REQUIRED WORK —
When you reach the line containing "Instead, it will" in the entries below, please begin setting down lines exactly, stop only after the last one, and add nothing else.

====== PROVIDED MATERIAL ======

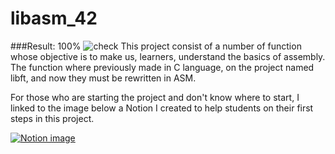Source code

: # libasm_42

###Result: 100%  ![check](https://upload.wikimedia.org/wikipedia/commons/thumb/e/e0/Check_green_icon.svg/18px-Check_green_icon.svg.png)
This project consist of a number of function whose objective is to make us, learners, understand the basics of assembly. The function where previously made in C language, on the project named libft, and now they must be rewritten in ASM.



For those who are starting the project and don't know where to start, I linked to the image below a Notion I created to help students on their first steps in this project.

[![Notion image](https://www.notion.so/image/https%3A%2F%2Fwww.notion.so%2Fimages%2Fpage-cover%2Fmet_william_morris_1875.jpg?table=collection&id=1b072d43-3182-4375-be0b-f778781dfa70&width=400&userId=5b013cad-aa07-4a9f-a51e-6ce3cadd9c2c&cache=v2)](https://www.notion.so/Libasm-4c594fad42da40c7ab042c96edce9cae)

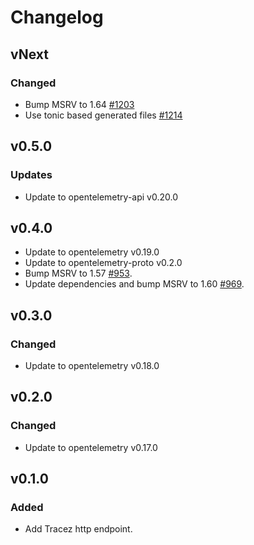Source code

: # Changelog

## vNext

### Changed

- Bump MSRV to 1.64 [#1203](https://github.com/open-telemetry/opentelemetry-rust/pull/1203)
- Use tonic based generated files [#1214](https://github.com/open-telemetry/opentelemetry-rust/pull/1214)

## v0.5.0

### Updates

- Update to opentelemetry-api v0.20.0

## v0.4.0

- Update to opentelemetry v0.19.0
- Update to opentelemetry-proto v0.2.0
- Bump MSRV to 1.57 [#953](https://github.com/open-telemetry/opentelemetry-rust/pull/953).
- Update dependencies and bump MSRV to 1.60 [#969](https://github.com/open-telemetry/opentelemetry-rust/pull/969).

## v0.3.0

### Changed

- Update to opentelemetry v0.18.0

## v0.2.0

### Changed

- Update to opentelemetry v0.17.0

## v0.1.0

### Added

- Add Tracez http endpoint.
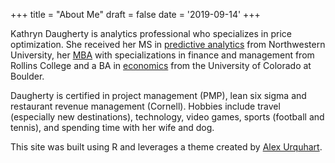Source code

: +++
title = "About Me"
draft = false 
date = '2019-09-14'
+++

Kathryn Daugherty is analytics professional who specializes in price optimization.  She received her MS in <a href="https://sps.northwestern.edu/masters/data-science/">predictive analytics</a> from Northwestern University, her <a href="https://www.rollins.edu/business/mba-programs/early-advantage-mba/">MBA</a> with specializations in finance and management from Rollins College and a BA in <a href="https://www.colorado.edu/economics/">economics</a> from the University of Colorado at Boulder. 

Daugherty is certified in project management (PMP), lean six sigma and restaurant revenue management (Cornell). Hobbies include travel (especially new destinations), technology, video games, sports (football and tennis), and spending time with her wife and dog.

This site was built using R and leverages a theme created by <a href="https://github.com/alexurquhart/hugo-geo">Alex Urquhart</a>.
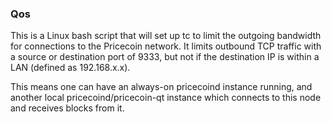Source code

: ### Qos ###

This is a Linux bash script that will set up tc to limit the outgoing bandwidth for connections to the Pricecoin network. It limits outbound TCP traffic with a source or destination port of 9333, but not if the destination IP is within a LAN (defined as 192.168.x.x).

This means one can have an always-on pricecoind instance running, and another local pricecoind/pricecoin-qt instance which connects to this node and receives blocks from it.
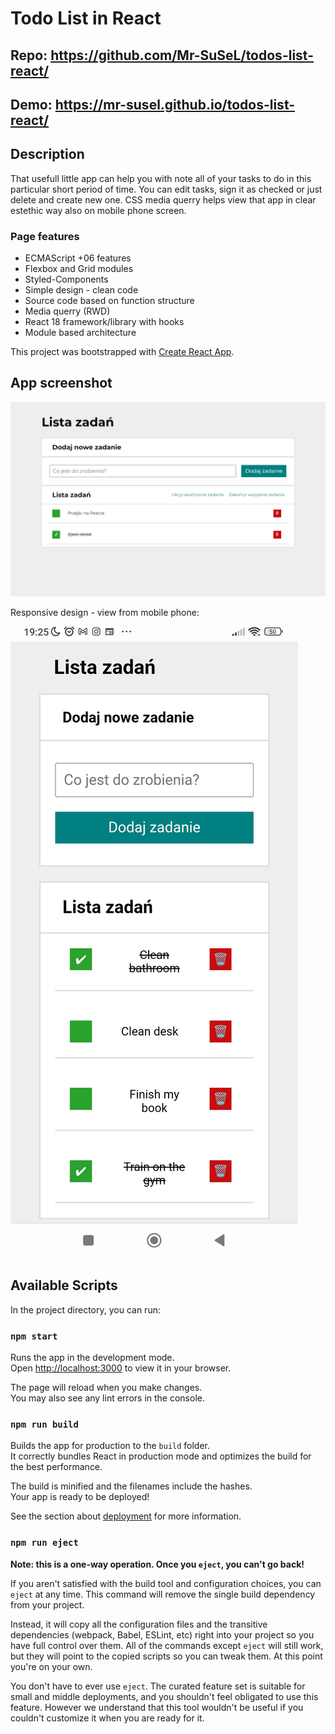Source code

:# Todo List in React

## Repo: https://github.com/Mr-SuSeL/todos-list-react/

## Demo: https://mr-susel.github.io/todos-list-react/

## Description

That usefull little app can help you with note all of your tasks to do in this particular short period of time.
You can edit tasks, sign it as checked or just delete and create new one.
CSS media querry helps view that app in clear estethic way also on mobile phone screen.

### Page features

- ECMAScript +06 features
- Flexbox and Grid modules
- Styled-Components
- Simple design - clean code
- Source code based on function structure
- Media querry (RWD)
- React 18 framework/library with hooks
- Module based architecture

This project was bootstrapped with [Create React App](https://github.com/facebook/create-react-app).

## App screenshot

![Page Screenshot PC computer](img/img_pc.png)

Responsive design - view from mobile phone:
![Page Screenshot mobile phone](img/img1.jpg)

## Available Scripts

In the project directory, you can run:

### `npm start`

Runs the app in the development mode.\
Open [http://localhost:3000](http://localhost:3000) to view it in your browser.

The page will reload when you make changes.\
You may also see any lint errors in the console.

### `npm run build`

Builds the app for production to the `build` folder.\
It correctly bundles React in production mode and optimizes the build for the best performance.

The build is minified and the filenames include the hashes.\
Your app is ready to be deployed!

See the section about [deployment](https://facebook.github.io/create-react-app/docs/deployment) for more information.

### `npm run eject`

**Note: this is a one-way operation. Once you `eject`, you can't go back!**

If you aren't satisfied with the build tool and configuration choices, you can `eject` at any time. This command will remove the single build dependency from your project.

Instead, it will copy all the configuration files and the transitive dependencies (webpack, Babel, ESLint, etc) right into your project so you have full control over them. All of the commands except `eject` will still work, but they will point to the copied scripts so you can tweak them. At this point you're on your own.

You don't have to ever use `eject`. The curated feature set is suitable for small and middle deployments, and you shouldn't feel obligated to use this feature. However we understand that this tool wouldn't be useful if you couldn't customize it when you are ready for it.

======

EXERCISE ANSWER —
Instead, it will copy all the configuration files and the transitive dependencies (webpack, Babel, ESLint, etc) right into your project so you have full control over them. All of the commands except `eject` will still work, but they will point to the copied scripts so you can tweak them. At this point you're on your own.

You don't have to ever use `eject`. The curated feature set is suitable for small and middle deployments, and you shouldn't feel obligated to use this feature. However we understand that this tool wouldn't be useful if you couldn't customize it when you are ready for it.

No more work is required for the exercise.